How to Make the Degree Symbol on Any Keyboard

The degree symbol (°) is one of those characters that doesn't have its own dedicated key — yet you need it constantly for temperatures, angles, coordinates, and scientific notation. The method you use depends almost entirely on what device and operating system you're working with, and sometimes on what software you're typing into.

Here's a practical breakdown of every reliable method, organized by platform.

Why There's No Dedicated Degree Key

Standard keyboards — whether physical or virtual — follow layouts designed decades ago, optimized for letters, numbers, and common punctuation. Special characters like °, ©, or ™ were left off to keep keyboard size manageable.
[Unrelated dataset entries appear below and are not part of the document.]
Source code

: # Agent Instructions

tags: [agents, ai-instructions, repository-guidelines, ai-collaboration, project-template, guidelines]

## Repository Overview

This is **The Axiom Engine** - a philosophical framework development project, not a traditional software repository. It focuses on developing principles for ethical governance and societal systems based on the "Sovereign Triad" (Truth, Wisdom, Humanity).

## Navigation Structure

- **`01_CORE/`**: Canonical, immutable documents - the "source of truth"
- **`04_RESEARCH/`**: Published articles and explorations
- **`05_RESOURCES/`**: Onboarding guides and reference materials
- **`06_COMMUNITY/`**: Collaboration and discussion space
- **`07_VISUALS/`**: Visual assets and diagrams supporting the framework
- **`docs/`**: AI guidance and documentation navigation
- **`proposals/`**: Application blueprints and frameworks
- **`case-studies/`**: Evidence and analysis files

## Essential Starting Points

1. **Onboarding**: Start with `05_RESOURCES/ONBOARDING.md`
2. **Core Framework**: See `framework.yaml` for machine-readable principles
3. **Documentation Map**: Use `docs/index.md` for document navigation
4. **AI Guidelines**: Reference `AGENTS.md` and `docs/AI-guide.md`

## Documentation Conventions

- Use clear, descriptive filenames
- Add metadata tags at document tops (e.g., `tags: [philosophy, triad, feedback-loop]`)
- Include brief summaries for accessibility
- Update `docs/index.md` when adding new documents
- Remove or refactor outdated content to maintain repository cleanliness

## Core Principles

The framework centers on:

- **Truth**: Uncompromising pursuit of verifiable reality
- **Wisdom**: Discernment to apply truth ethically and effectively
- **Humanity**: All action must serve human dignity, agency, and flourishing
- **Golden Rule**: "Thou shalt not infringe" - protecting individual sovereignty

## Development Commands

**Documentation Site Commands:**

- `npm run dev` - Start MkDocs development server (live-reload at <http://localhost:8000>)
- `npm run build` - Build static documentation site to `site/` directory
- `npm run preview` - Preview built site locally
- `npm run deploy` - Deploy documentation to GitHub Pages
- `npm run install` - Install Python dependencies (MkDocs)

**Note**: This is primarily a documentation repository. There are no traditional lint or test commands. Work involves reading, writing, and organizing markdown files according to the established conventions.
Instead, operating systems reserve these characters behind keyboard shortcuts, character maps, or alt codes, depending on the platform.

The degree symbol has a fixed position in the Unicode character set: U+00B0. Every modern OS knows what it is — getting it out just requires knowing the right input method for your environment.

How to Type the Degree Symbol on Windows ⌨️

Using the Alt Code (Numeric Keypad Required)

On a full-size Windows keyboard with a numeric keypad:

  1. Make sure Num Lock is on
  2. Hold Alt
  3. Type 0176 on the numeric keypad (not the top-row numbers)
  4. Release Alt

The ° symbol appears immediately. This is the fastest method for desktop users with a full keyboard.

Important: This does not work with the row of numbers at the top of the keyboard — it only works with the dedicated numeric keypad.

Using the Character Map

If you don't have a numeric keypad (common on laptops):

  1. Press Windows key, type Character Map, and open it
  2. Search for "degree"
  3. Select the symbol, click Copy
  4. Paste it where needed

Using Windows Emoji Panel

Press Windows key + . (period) or Windows key + ; to open the emoji and symbol panel. Search for "degree" — it appears under symbols.

Typing the Unicode Code Directly (Some Apps)

In some applications like Microsoft Word, you can type 00B0 and then press Alt + X to convert it directly to °.

How to Type the Degree Symbol on Mac

Mac makes this straightforward:

  • Press Option + Shift + 8

That's it. Works system-wide in virtually every Mac application — text editors, browsers, email, spreadsheets — without any additional setup.

If you want to browse all special characters, press Control + Command + Space to open the Character Viewer, then search "degree."

How to Type the Degree Symbol on iPhone and iPad

Apple's mobile keyboard hides the degree symbol behind a long-press gesture:

  1. Open any text field
  2. Tap the 0 (zero) key and hold it
  3. A pop-up row of options appears — slide to ° and release

No settings changes needed. This works on the default iOS and iPadOS keyboard in any app.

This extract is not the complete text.